This can be purchased:
NEMA 14-50R to TT-30P RV Plug Adapter Cord
It basically plugs into a 30amp campground socket and gives you a NEMA 14-50 to plug into. Then you have to manually dial down the amps to 24 so as not to blow the fuse. My questions on this are, what will the car think when it expects to get 240v but is only getting 110v? And if you can have a NEMA 14-50, why can't you have a plug for a genuine Tesla adapter that is rated for 30amps so you don't have to tell the car to dial it down and risk forgetting? And if you can truly build the latter, how would you wire it up, which hot would you drop going to the receptacle or does it not matter?

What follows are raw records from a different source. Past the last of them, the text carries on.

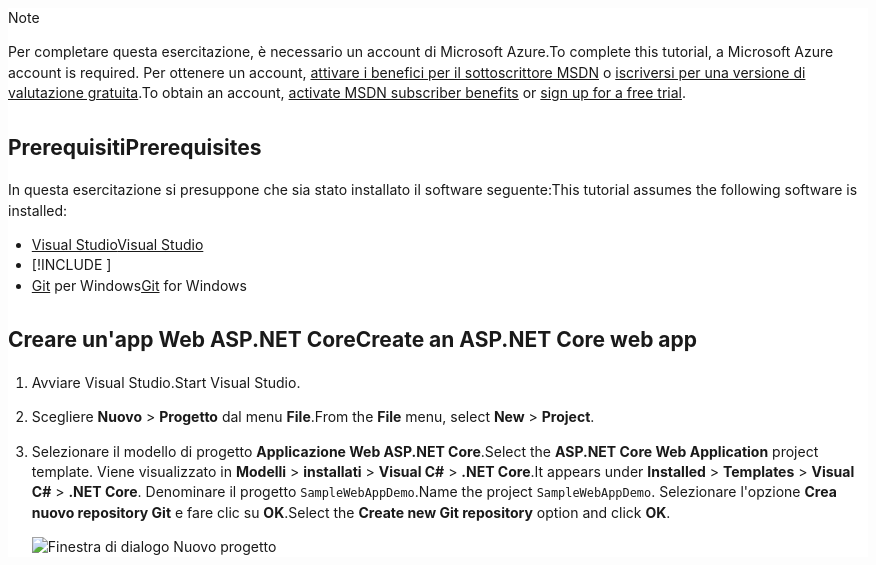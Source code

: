> [!NOTE]
> <span data-ttu-id="c6c3b-109">Per completare questa esercitazione, è necessario un account di Microsoft Azure.</span><span class="sxs-lookup"><span data-stu-id="c6c3b-109">To complete this tutorial, a Microsoft Azure account is required.</span></span> <span data-ttu-id="c6c3b-110">Per ottenere un account, [attivare i benefici per il sottoscrittore MSDN](https://azure.microsoft.com/pricing/member-offers/credit-for-visual-studio-subscribers/?WT.mc_id=A261C142F) o [iscriversi per una versione di valutazione gratuita](https://azure.microsoft.com/free/?WT.mc_id=A261C142F).</span><span class="sxs-lookup"><span data-stu-id="c6c3b-110">To obtain an account, [activate MSDN subscriber benefits](https://azure.microsoft.com/pricing/member-offers/credit-for-visual-studio-subscribers/?WT.mc_id=A261C142F) or [sign up for a free trial](https://azure.microsoft.com/free/?WT.mc_id=A261C142F).</span></span>

## <a name="prerequisites"></a><span data-ttu-id="c6c3b-111">Prerequisiti</span><span class="sxs-lookup"><span data-stu-id="c6c3b-111">Prerequisites</span></span>

<span data-ttu-id="c6c3b-112">In questa esercitazione si presuppone che sia stato installato il software seguente:</span><span class="sxs-lookup"><span data-stu-id="c6c3b-112">This tutorial assumes the following software is installed:</span></span>

* [<span data-ttu-id="c6c3b-113">Visual Studio</span><span class="sxs-lookup"><span data-stu-id="c6c3b-113">Visual Studio</span></span>](https://www.visualstudio.com)
* [!INCLUDE [](~/includes/net-core-sdk-download-link.md)]
* <span data-ttu-id="c6c3b-114">[Git](https://git-scm.com/downloads) per Windows</span><span class="sxs-lookup"><span data-stu-id="c6c3b-114">[Git](https://git-scm.com/downloads) for Windows</span></span>

## <a name="create-an-aspnet-core-web-app"></a><span data-ttu-id="c6c3b-115">Creare un'app Web ASP.NET Core</span><span class="sxs-lookup"><span data-stu-id="c6c3b-115">Create an ASP.NET Core web app</span></span>

1. <span data-ttu-id="c6c3b-116">Avviare Visual Studio.</span><span class="sxs-lookup"><span data-stu-id="c6c3b-116">Start Visual Studio.</span></span>

1. <span data-ttu-id="c6c3b-117">Scegliere **Nuovo** > **Progetto** dal menu **File**.</span><span class="sxs-lookup"><span data-stu-id="c6c3b-117">From the **File** menu, select **New** > **Project**.</span></span>

1. <span data-ttu-id="c6c3b-118">Selezionare il modello di progetto **Applicazione Web ASP.NET Core**.</span><span class="sxs-lookup"><span data-stu-id="c6c3b-118">Select the **ASP.NET Core Web Application** project template.</span></span> <span data-ttu-id="c6c3b-119">Viene visualizzato in **Modelli** > **installati** > **Visual C#** > **.NET Core**.</span><span class="sxs-lookup"><span data-stu-id="c6c3b-119">It appears under **Installed** > **Templates** > **Visual C#** > **.NET Core**.</span></span> <span data-ttu-id="c6c3b-120">Denominare il progetto `SampleWebAppDemo`.</span><span class="sxs-lookup"><span data-stu-id="c6c3b-120">Name the project `SampleWebAppDemo`.</span></span> <span data-ttu-id="c6c3b-121">Selezionare l'opzione **Crea nuovo repository Git** e fare clic su **OK**.</span><span class="sxs-lookup"><span data-stu-id="c6c3b-121">Select the **Create new Git repository** option and click **OK**.</span></span>

   ![Finestra di dialogo Nuovo progetto](azure-continuous-deployment/_static/01-new-project.png)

The other option is to just build a TT-30 to NEMA 5-20 and be content at 16amps. My only issue with that is to accept defeat when there are potentially 8amps left on the table to take advantage of (if it can be done safely).

Thanks for your input.
 

StaticDischarge

Utterly Unknown....
Mar 25, 2015
56
48
Edmonds, WA
I carry and have used a similar adapter

NEMA 14-50R to TT-30P RV Plug Adapter

It works fine, about 8mph charging. No idea how to answer your actual questions...

The circuit breaker tripped once when a neighboring spot turned on a large amperage appliance. A good idea to figure out if you are sharing the 24A and find the breaker. This particular adapter needs to be propped up to prevent self-unplugging due to the weight of the Tesla gear.
 

TexasEV

Well-Known Member
Jun 5, 2013
7,650
8,911
Austin, TX
Those adapters are fine, but people should beware that many 14-50 to TT-30 adapters marketed for RVs will not work with Teslas. Only buy 14-50 to TT-30 adapters that are labeled for use with Teslas.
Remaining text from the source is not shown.